Juntas, as evidências sugerem que bebês nascidos com membros anômalos ou deficiências foram alimentados regularmente e muitas vezes sobreviveram até a idade adulta. “Temos muitas evidências de que as pessoas não mataram ativamente crianças”, diz Sneed, “e nenhuma evidência de que mataram.”

Outros estudiosos são mais relutantes em fazer essa afirmação. “Você poderia definir toda a sociedade grega e romana antiga como se livrando de bebês fracos? Absolutamente não ”, diz Christian Laes, um classicista da Universidade de Manchester. “Mas a ausência de evidências não significa que o fenômeno em si estava ausente.” Ele argumenta que, com base em exemplos etnográficos de outras sociedades, os bebês eram abandonados ou mortos regularmente se as famílias não tinham dinheiro para criá-los. O desconforto ou a vergonha da sociedade, sugere ele, podem ajudar a explicar por que uma prática comum pode não ser mencionada em fontes mais antigas.

Beaumont traça uma linha entre o infanticídio e a exposição mais passiva, sugerindo que, embora não haja evidências para matar bebês ativamente, bebês indesejados podem ter sido deixados em um local público ou ao ar livre na esperança de serem apanhados e criados por outras pessoas. “Fazer com que questionemos nossas suposições é muito importante, e [Sneed] trouxe muitas evidências”, diz Beaumont. “Mas não tenho certeza se posso concordar que era uma prática comum criar filhos deficientes.”
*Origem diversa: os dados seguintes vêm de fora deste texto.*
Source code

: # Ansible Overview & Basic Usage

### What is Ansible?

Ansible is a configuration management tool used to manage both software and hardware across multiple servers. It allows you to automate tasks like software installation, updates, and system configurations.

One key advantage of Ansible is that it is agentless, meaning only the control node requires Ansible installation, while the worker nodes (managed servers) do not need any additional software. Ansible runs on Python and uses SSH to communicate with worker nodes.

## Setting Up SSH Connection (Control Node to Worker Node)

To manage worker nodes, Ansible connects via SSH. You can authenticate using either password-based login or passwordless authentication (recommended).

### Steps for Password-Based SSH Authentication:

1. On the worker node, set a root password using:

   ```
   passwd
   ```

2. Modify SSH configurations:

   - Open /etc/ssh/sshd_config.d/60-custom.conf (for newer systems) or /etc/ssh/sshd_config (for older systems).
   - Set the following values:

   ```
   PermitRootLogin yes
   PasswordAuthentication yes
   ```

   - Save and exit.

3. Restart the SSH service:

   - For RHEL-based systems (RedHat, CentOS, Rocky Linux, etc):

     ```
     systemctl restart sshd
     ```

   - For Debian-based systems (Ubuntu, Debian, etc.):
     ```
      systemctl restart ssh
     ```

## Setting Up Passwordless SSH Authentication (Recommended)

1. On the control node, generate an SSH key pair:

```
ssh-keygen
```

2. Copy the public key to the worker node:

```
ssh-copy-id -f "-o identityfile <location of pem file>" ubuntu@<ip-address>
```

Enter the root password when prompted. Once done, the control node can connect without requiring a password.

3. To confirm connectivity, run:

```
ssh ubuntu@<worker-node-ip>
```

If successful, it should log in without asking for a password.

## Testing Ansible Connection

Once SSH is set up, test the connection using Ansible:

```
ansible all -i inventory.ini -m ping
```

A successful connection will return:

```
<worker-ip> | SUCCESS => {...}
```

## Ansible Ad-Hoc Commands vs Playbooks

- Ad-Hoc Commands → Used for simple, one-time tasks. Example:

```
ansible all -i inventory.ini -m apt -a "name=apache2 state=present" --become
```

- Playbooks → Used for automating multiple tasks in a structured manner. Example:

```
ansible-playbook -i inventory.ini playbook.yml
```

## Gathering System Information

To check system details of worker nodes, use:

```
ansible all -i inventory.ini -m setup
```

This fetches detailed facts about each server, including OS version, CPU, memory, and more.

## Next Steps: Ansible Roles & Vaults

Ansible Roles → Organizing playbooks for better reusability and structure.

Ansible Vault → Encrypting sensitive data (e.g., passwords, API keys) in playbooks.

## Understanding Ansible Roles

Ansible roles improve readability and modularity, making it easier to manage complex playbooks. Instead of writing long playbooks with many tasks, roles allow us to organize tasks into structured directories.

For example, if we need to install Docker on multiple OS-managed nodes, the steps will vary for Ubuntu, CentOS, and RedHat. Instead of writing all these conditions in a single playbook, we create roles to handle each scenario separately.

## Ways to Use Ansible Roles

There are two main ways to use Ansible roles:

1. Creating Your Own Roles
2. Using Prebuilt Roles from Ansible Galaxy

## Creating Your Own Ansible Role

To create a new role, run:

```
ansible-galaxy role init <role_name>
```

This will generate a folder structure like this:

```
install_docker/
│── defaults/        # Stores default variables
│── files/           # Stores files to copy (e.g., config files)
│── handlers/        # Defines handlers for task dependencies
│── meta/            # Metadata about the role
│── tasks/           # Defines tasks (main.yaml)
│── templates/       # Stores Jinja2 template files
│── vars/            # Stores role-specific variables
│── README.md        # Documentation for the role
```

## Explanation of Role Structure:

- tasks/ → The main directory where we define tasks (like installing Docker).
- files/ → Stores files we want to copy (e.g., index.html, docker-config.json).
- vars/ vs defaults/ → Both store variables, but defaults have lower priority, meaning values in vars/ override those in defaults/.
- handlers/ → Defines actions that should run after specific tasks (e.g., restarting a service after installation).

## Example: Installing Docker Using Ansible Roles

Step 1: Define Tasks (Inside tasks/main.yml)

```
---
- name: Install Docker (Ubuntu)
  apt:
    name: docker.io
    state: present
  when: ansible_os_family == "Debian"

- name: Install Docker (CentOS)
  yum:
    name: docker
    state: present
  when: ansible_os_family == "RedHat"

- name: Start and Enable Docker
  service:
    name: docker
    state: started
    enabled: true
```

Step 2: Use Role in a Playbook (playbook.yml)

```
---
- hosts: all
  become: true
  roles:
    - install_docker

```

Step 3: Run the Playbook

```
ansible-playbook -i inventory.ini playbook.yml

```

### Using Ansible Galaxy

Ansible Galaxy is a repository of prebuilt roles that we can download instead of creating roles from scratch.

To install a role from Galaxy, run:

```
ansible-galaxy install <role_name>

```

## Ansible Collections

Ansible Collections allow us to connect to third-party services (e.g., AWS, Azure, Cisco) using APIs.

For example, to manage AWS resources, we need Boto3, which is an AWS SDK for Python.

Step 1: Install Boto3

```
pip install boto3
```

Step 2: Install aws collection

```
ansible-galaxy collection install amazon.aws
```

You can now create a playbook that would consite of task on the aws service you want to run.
Sneed diz que os críticos têm a responsabilidade de trazer mais do que suposições modernas sobre os deficientes para a mesa. Como as pessoas hoje tendem a desvalorizar as pessoas com deficiência, presumimos que os humanos no passado fizeram o mesmo. Mas, ela diz, “Existem muitas evidências diferentes que mostram as pessoas investindo tempo e recursos no cuidado de bebês doentes ou deficientes”.

Artigo originalmente publicado pela Science. Leia o artigo original aqui.